OTEL is a collection of standards and tools for managing observational data, such as trace, metrics, logs, etc. (new observational data types may appear in the future).

OTEL provides vendor-independent implementations that export observation class data to different backends, such as open source Prometheus, Jaeger, Datakit, or cloud vendor services, depending on the user's needs.

The purpose of this article is to introduce how to configure and enable OTEL data access on Datakit, and the best practices of Java and Go.

Version Notes: Datakit currently only accesses OTEL v1 version of OTLP data.

Configuration

Collector Configuration

Go to the conf.d/opentelemetry directory under the DataKit installation directory, copy opentelemetry.conf.sample and name it opentelemetry.conf. Examples are as follows:

[[inputs.opentelemetry]]
  ## customer_tags will work as a whitelist to prevent tags send to data center.
  ## All . will replace to _ ,like this :
  ## "project.name" to send to GuanCe center is "project_name"
  # customer_tags = ["sink_project", "custom.otel.tag"]

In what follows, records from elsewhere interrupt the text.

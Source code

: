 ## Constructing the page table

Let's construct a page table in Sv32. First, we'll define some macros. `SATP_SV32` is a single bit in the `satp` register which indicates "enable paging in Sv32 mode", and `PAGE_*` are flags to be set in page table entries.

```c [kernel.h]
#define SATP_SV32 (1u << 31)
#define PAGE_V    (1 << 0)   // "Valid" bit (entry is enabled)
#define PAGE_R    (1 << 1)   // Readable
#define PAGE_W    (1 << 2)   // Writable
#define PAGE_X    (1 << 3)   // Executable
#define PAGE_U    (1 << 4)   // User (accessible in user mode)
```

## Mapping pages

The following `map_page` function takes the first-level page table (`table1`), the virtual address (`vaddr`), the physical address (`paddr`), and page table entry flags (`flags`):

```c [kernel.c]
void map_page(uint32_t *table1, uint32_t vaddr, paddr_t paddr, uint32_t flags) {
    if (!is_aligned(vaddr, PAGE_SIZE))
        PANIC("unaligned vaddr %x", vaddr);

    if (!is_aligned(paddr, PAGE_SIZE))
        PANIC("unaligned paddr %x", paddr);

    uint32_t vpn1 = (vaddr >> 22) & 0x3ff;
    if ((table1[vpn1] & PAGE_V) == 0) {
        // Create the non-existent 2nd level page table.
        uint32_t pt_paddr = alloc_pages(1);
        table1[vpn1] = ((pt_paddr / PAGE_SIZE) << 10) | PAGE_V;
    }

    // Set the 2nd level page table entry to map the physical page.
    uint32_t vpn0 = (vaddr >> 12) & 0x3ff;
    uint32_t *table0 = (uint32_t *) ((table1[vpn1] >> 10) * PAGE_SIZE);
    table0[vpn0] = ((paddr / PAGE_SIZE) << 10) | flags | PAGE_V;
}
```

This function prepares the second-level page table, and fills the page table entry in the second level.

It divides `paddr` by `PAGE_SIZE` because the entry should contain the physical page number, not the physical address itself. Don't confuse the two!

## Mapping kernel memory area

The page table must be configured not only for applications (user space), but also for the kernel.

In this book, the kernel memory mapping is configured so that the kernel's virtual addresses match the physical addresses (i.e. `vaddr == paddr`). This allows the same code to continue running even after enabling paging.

  ## Keep rare tracing resources list switch.
  ## If some resources are rare enough(not presend in 1 hour), those resource will always send
  ## to data center and do not consider samplers and filters.
  # keep_rare_resource = false

  ## By default every error presents in span will be send to data center and omit any filters or
  ## sampler. If you want to get rid of some error status, you can set the error status list here.
  # omit_err_status = ["404"]

  ## compatible ddtrace: It is possible to compatible OTEL Trace with DDTrace trace
  # compatible_ddtrace=false

  ## delete trace message
  # del_message = true

  ## Ignore tracing resources map like service:[resources...].
  ## The service name is the full service name in current application.
  ## The resource list is regular expressions uses to block resource names.
  ## If you want to block some resources universally under all services, you can set the
  ## service name as "*". Note: double quotes "" cannot be omitted.
  # [inputs.opentelemetry.close_resource]
    # service1 = ["resource1", "resource2", ...]
    # service2 = ["resource1", "resource2", ...]
    # "*" = ["close_resource_under_all_services"]
    # ...

  ## Sampler config uses to set global sampling strategy.
  ## sampling_rate used to set global sampling rate.
  # [inputs.opentelemetry.sampler]
    # sampling_rate = 1.0

  # [inputs.opentelemetry.tags]
    # key1 = "value1"
    # key2 = "value2"
    # ...

  ## Threads config controls how many goroutines an agent cloud start to handle HTTP request.
  ## buffer is the size of jobs' buffering of worker channel.
  ## threads is the total number fo goroutines at running time.
  # [inputs.opentelemetry.threads]
    # buffer = 100
    # threads = 8

  ## Storage config a local storage space in hard dirver to cache trace data.
  ## path is the local file path used to cache data.
  ## capacity is total space size(MB) used to store data.
  # [inputs.opentelemetry.storage]
    # path = "./otel_storage"
    # capacity = 5120

  ## OTEL agent HTTP config for trace and metrics
  ## If enable set to be true, trace and metrics will be received on path respectively, by default is:
  ## trace : /otel/v1/trace
  ## metric: /otel/v1/metric
  ## and the client side should be configured properly with Datakit listening port(default: 9529)
  ## or custom HTTP request path.
  ## for example http://127.0.0.1:9529/otel/v1/trace
  ## The acceptable http_status_ok values will be 200 or 202.
  [inputs.opentelemetry.http]
   enable = true
   http_status_ok = 200
   trace_api = "/otel/v1/trace"
   metric_api = "/otel/v1/metric"

  ## OTEL agent GRPC config for trace and metrics.
  ## GRPC services for trace and metrics can be enabled respectively as setting either to be true.
  ## add is the listening on address for GRPC server.
  [inputs.opentelemetry.grpc]
   trace_enable = true
   metric_enable = true
   addr = "127.0.0.1:4317"

  ## If 'expected_headers' is well configed, then the obligation of sending certain wanted HTTP headers is on the client side,
  ## otherwise HTTP status code 400(bad request) will be provoked.
  ## Note: expected_headers will be effected on both trace and metrics if setted up.
  # [inputs.opentelemetry.expected_headers]
  # ex_version = "1.2.3"
  # ex_name = "env_resource_name"
  # ...

Once configured, Restart DataKit.

Can be turned on by ConfigMap Injection Collector Configuration or Config ENV_DATAKIT_INPUTS .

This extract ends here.